-- Task requirements --
Below are the records; copy exactly the stretch from the line containing "### Continuous docker building & pushing" through the line containing "url (e.g. your.repo.url/foo)", both ends included, and nothing else.

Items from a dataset

────────

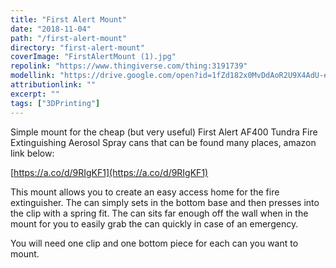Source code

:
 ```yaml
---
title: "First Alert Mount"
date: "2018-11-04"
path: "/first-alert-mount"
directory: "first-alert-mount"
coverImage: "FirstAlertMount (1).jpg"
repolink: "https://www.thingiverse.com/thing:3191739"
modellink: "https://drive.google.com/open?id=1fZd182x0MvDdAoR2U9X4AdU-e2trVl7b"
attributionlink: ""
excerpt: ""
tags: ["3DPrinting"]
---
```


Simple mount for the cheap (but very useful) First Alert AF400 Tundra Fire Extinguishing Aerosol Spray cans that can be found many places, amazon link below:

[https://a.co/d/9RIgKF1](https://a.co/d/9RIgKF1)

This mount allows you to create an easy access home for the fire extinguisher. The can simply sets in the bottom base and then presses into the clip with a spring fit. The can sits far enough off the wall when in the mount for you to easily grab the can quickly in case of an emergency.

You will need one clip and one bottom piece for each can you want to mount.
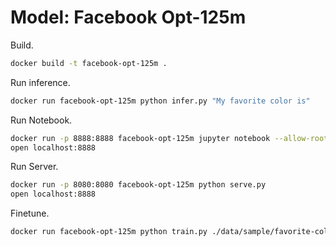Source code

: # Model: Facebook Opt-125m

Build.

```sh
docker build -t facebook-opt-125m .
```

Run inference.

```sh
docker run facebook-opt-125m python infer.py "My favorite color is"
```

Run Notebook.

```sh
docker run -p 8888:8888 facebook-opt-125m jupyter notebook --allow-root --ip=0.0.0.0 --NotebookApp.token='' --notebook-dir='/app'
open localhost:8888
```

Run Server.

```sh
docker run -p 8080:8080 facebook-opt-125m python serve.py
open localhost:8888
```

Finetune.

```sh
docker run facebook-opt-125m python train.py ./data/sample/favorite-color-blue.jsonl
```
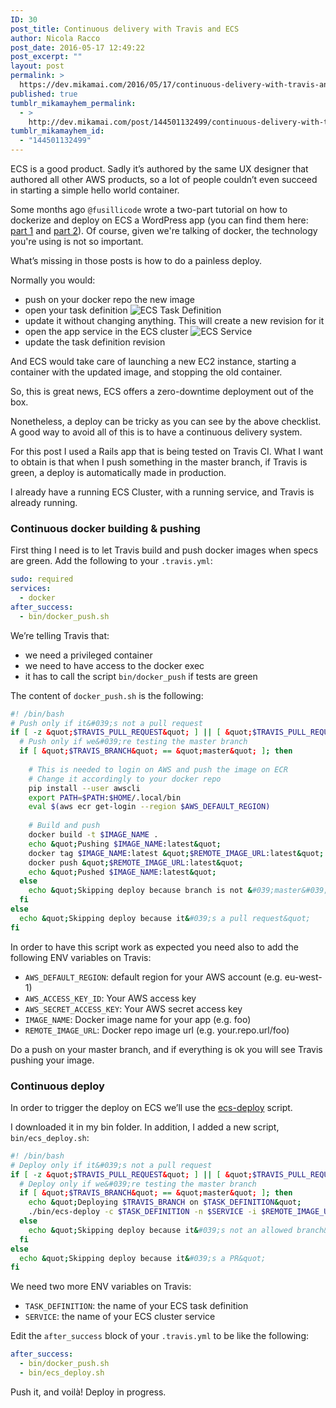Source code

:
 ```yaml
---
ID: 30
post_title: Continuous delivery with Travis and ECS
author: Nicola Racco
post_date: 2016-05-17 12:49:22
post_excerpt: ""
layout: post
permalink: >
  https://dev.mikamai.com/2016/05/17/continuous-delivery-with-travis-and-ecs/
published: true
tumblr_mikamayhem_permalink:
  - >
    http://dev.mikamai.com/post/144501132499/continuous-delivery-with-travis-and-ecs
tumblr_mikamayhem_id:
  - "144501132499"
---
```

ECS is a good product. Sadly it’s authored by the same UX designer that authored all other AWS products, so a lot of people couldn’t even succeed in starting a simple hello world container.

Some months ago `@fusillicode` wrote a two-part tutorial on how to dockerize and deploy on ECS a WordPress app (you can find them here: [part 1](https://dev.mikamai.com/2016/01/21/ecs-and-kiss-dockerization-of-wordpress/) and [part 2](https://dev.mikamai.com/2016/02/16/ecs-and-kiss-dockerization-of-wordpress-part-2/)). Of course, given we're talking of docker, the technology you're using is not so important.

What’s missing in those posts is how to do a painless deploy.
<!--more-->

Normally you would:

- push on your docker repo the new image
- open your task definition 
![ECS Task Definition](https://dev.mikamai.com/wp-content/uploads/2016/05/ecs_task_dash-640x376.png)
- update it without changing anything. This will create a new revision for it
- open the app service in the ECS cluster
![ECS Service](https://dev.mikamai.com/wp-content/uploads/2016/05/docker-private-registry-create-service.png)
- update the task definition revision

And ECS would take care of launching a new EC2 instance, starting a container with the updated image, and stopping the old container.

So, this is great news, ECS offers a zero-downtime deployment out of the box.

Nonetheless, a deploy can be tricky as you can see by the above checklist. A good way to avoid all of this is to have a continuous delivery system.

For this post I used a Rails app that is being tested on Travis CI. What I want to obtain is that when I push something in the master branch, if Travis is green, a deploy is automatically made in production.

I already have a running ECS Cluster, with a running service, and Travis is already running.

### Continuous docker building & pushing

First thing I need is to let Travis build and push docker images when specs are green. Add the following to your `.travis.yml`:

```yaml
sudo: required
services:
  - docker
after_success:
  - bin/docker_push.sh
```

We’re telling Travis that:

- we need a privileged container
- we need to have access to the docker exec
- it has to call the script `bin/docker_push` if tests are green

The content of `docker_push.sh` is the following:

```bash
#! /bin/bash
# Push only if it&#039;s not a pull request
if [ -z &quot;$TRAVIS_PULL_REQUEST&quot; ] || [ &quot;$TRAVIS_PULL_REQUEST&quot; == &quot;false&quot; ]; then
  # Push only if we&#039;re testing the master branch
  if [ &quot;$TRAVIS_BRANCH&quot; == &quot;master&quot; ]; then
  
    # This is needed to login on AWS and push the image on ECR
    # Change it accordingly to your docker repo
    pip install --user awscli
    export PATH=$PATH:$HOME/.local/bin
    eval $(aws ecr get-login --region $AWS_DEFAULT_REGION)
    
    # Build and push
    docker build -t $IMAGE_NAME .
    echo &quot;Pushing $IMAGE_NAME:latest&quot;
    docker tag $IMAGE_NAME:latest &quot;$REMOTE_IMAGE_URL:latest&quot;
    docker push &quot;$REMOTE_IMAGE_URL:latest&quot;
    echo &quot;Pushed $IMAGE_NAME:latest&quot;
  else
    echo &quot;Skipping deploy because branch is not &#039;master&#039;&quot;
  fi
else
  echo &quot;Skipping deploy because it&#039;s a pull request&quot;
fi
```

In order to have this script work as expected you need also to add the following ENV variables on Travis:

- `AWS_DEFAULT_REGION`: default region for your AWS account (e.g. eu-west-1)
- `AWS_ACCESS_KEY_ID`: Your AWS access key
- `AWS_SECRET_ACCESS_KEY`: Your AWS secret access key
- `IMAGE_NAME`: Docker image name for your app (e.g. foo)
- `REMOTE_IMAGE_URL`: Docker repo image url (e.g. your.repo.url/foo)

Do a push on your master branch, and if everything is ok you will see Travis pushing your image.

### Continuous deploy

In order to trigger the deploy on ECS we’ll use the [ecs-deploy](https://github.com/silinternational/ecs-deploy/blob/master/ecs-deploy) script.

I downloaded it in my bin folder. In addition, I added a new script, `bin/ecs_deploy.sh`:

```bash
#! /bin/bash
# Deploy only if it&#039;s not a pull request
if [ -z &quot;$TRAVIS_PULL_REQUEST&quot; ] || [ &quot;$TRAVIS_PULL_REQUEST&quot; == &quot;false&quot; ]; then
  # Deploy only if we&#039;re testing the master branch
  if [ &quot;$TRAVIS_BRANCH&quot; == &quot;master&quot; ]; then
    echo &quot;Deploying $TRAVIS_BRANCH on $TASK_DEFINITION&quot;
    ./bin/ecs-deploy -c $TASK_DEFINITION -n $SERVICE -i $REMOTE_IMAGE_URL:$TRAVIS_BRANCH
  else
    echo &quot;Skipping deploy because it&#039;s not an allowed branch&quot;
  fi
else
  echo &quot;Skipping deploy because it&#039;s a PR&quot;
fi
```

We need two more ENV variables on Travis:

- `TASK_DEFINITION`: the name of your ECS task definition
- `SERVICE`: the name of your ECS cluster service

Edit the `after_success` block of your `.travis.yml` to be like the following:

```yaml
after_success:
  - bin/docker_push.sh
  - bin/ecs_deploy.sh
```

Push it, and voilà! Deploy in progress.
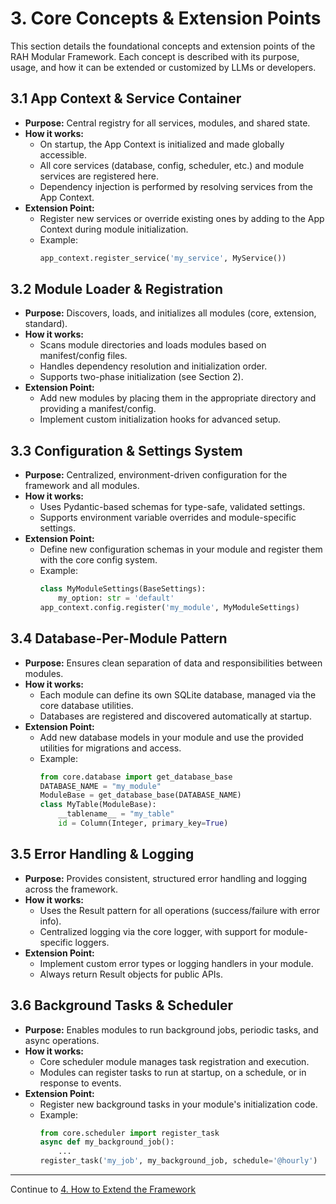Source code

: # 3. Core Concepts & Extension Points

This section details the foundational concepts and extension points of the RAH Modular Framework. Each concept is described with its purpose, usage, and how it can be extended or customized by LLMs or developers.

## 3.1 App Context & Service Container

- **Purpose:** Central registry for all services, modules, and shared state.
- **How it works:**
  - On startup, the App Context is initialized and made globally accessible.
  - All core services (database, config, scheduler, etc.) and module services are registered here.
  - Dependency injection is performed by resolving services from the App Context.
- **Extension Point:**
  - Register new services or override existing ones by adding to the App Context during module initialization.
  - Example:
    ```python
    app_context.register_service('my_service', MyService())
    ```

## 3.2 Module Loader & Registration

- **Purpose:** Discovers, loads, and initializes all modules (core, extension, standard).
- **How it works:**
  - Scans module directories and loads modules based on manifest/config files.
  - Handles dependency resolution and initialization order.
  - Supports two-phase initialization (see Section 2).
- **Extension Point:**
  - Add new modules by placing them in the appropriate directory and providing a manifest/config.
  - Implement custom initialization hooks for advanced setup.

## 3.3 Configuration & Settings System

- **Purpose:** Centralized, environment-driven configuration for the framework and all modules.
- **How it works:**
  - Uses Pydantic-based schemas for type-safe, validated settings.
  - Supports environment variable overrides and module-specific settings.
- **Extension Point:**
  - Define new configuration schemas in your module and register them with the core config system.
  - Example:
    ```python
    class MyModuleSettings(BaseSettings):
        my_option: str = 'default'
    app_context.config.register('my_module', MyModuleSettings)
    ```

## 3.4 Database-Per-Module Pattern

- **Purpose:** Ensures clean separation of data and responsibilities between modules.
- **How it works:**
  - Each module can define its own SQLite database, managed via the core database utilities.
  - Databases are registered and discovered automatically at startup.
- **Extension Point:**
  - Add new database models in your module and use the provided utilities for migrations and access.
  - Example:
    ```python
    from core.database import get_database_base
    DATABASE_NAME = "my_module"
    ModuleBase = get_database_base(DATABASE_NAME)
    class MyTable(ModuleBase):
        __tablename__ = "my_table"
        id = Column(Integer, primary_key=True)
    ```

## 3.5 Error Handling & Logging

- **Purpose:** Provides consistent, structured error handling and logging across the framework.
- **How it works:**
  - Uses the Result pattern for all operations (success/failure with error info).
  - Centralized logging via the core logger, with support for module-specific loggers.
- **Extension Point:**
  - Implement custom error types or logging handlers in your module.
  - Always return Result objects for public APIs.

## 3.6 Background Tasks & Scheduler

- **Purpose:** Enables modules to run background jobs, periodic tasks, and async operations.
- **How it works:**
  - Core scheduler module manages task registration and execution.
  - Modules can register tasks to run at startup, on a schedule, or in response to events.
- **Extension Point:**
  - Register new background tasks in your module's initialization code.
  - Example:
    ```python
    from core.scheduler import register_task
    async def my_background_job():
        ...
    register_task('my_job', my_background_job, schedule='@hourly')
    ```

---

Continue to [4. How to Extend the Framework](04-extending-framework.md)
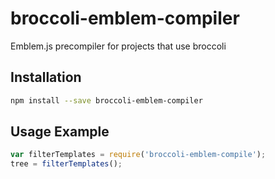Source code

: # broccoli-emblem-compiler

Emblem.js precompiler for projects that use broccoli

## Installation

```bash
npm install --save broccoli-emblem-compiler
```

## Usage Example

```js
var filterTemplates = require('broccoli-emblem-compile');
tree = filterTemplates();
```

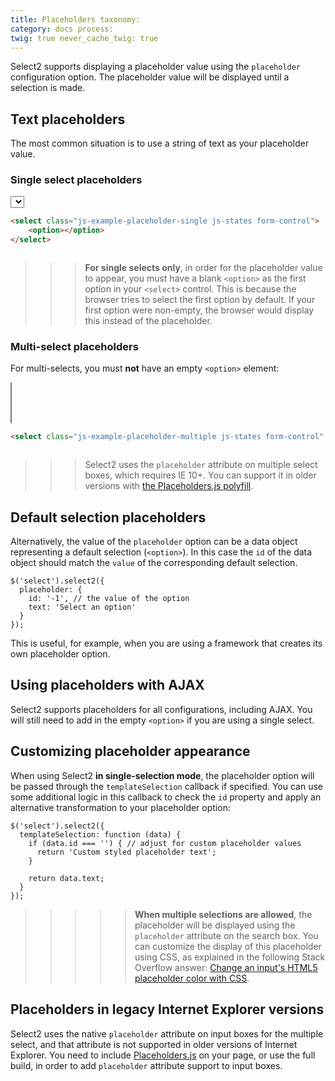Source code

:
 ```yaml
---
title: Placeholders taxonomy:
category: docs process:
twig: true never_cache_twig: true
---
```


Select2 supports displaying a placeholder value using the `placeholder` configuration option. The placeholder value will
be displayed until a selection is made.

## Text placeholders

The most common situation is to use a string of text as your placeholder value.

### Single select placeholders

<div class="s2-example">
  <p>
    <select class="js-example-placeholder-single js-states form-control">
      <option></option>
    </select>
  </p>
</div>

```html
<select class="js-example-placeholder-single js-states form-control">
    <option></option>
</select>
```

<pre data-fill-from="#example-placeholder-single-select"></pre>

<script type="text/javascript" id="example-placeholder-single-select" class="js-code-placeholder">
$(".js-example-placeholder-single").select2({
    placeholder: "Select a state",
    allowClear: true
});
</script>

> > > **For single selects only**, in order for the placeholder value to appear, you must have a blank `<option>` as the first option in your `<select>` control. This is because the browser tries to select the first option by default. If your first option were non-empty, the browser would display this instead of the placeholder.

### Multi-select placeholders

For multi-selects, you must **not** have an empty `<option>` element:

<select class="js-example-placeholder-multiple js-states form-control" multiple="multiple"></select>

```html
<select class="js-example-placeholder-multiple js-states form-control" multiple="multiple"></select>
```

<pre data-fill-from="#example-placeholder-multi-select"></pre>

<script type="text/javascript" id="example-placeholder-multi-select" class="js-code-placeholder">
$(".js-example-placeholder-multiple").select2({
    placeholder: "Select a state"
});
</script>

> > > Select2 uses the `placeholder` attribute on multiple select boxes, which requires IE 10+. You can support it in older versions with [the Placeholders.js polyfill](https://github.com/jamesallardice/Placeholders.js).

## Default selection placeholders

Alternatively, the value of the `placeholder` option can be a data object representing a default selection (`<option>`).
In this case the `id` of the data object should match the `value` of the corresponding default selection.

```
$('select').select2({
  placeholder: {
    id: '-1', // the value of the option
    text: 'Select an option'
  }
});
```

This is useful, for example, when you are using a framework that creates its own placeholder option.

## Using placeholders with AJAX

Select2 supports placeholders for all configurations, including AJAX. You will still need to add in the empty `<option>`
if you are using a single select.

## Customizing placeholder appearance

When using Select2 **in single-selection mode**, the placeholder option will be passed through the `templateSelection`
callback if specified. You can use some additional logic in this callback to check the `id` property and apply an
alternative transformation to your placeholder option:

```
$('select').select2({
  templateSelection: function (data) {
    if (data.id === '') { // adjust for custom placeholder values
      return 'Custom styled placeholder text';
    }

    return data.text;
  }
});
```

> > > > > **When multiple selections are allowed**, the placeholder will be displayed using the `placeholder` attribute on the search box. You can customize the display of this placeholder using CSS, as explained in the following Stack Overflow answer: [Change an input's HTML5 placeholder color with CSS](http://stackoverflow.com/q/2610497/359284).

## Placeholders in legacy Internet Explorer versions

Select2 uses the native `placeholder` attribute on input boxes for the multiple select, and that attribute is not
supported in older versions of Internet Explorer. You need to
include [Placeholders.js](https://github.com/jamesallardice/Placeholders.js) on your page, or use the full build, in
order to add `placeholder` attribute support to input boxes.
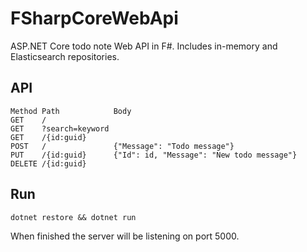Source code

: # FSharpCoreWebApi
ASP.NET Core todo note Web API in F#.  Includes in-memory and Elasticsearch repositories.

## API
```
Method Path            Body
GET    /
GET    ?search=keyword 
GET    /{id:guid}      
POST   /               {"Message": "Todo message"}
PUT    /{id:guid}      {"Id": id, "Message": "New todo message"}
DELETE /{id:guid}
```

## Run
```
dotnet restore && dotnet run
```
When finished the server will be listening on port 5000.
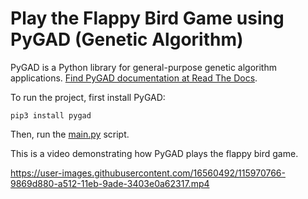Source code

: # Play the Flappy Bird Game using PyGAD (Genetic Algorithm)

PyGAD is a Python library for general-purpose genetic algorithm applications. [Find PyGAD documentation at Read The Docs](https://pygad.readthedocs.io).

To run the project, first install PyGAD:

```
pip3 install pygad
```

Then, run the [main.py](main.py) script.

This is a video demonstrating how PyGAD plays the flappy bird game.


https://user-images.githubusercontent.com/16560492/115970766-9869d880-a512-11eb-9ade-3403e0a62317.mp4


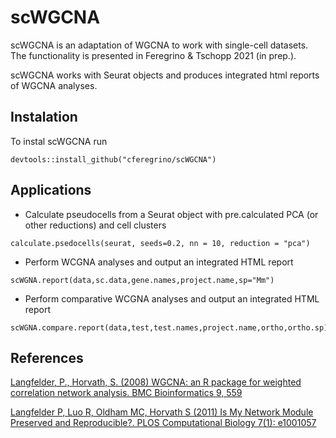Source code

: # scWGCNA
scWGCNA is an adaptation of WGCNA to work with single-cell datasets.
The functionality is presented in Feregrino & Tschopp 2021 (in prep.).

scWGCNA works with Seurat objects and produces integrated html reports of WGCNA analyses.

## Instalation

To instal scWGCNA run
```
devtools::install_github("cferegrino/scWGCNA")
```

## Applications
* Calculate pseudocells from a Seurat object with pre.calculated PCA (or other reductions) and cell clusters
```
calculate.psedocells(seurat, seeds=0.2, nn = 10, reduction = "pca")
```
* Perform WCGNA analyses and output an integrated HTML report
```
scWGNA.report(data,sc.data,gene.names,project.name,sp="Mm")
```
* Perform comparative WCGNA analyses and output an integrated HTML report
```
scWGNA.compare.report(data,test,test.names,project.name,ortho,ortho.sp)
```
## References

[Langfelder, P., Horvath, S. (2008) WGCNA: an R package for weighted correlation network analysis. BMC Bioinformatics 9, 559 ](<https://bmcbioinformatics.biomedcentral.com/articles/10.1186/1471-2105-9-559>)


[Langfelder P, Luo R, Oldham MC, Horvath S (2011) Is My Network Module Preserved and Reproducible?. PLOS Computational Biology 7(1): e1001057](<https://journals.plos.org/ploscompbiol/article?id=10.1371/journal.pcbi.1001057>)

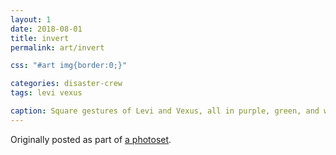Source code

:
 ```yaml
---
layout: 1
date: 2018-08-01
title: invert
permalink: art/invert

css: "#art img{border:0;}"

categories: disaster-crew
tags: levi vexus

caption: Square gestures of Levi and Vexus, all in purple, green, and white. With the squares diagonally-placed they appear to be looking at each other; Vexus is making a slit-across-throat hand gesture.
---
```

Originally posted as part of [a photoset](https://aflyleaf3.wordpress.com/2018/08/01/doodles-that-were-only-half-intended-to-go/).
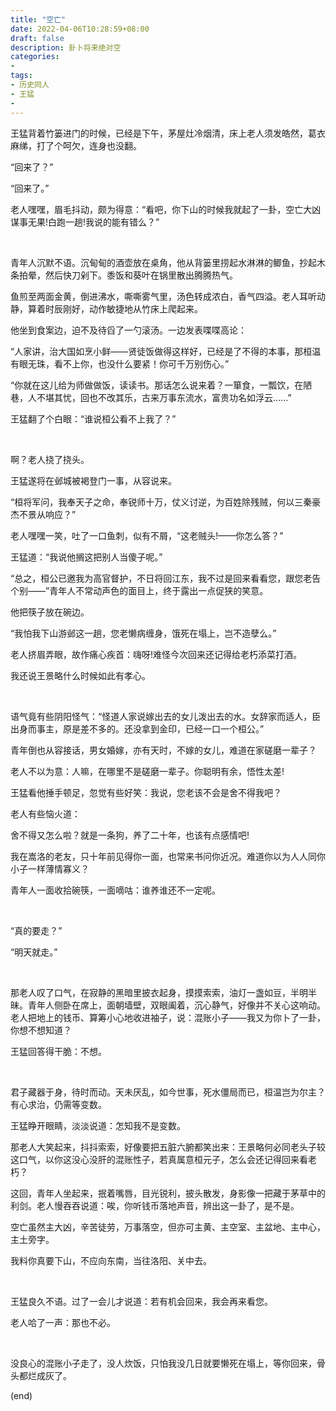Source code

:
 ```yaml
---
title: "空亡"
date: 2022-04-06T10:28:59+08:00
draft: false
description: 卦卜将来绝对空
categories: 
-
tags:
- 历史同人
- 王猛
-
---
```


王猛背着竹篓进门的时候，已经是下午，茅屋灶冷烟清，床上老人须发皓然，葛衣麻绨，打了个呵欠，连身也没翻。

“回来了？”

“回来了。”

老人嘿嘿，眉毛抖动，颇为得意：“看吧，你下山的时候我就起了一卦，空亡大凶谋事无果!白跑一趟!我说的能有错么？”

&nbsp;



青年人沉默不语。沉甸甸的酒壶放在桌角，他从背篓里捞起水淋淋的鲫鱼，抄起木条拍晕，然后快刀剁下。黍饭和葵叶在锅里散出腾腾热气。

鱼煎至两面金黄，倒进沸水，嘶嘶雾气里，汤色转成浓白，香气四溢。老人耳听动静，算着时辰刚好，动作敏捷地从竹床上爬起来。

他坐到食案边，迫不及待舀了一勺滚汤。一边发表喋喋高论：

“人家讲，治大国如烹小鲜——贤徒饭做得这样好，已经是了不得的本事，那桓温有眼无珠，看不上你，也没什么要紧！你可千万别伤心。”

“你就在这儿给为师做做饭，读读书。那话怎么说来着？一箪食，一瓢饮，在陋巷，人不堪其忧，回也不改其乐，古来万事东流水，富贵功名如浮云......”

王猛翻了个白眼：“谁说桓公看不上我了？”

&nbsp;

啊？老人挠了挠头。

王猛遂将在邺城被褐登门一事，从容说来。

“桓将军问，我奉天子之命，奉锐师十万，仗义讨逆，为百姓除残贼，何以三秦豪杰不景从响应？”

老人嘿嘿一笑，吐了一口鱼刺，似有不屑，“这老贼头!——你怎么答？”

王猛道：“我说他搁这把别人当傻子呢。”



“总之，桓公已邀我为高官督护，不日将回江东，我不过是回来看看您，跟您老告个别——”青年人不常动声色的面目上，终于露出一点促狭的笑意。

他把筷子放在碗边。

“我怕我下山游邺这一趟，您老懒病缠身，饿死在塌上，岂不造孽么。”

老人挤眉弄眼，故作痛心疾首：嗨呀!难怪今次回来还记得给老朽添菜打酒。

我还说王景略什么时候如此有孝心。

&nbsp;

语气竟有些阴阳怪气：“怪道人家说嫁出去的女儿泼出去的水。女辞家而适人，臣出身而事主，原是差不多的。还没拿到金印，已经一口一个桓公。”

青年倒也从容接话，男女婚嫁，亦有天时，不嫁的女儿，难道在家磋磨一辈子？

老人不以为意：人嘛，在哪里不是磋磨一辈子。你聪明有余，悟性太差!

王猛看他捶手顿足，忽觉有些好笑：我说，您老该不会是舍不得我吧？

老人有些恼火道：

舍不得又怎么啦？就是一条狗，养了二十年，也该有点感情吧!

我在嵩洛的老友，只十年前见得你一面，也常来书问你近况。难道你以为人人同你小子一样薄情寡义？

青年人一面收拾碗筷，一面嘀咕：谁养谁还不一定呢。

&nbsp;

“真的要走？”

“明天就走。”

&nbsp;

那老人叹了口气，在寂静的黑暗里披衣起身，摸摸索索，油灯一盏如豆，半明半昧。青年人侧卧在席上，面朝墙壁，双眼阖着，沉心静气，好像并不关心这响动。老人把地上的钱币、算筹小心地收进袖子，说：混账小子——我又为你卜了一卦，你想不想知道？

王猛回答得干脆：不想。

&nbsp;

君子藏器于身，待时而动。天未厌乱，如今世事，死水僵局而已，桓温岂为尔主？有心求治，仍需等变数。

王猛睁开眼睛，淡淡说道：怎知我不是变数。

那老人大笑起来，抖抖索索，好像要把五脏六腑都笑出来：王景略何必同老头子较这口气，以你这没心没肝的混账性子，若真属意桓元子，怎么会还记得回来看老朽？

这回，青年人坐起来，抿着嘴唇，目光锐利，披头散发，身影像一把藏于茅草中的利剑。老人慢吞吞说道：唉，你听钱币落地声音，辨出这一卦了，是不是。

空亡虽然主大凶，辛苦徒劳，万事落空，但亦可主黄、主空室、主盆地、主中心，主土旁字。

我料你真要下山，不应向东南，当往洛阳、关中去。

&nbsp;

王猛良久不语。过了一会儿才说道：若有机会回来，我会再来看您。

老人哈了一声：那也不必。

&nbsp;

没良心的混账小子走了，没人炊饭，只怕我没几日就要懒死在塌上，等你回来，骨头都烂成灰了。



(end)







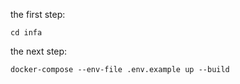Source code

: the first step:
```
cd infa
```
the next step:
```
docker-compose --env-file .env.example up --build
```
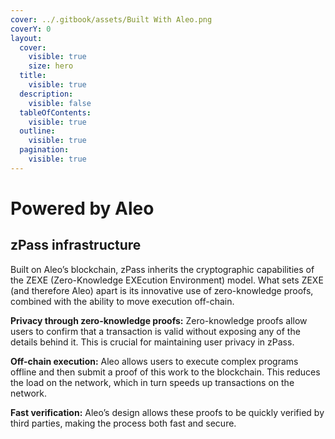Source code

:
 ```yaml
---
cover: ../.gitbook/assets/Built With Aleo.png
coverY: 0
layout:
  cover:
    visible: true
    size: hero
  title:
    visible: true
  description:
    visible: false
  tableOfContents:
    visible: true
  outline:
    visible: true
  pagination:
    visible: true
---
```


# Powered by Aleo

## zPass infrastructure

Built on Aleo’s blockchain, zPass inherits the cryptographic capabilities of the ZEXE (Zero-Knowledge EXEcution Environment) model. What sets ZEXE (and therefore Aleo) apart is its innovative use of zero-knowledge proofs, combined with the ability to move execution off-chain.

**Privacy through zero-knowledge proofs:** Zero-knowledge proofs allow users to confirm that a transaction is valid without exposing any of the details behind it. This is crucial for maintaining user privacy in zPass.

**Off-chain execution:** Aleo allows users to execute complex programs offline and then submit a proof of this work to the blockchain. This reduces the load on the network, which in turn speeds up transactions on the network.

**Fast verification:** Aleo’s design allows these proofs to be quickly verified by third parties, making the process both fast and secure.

────────

-- Worked solution --
### Continuous docker building & pushing

First thing I need is to let Travis build and push docker images when specs are green. Add the following to your `.travis.yml`:

```yaml
sudo: required
services:
  - docker
after_success:
  - bin/docker_push.sh
```

We’re telling Travis that:

- we need a privileged container
- we need to have access to the docker exec
- it has to call the script `bin/docker_push` if tests are green

The content of `docker_push.sh` is the following:

```bash
#! /bin/bash
# Push only if it&#039;s not a pull request
if [ -z &quot;$TRAVIS_PULL_REQUEST&quot; ] || [ &quot;$TRAVIS_PULL_REQUEST&quot; == &quot;false&quot; ]; then
  # Push only if we&#039;re testing the master branch
  if [ &quot;$TRAVIS_BRANCH&quot; == &quot;master&quot; ]; then
  
    # This is needed to login on AWS and push the image on ECR
    # Change it accordingly to your docker repo
    pip install --user awscli
    export PATH=$PATH:$HOME/.local/bin
    eval $(aws ecr get-login --region $AWS_DEFAULT_REGION)
    
    # Build and push
    docker build -t $IMAGE_NAME .
    echo &quot;Pushing $IMAGE_NAME:latest&quot;
    docker tag $IMAGE_NAME:latest &quot;$REMOTE_IMAGE_URL:latest&quot;
    docker push &quot;$REMOTE_IMAGE_URL:latest&quot;
    echo &quot;Pushed $IMAGE_NAME:latest&quot;
  else
    echo &quot;Skipping deploy because branch is not &#039;master&#039;&quot;
  fi
else
  echo &quot;Skipping deploy because it&#039;s a pull request&quot;
fi
```

In order to have this script work as expected you need also to add the following ENV variables on Travis:

- `AWS_DEFAULT_REGION`: default region for your AWS account (e.g. eu-west-1)
- `AWS_ACCESS_KEY_ID`: Your AWS access key
- `AWS_SECRET_ACCESS_KEY`: Your AWS secret access key
- `IMAGE_NAME`: Docker image name for your app (e.g. foo)
- `REMOTE_IMAGE_URL`: Docker repo image url (e.g. your.repo.url/foo)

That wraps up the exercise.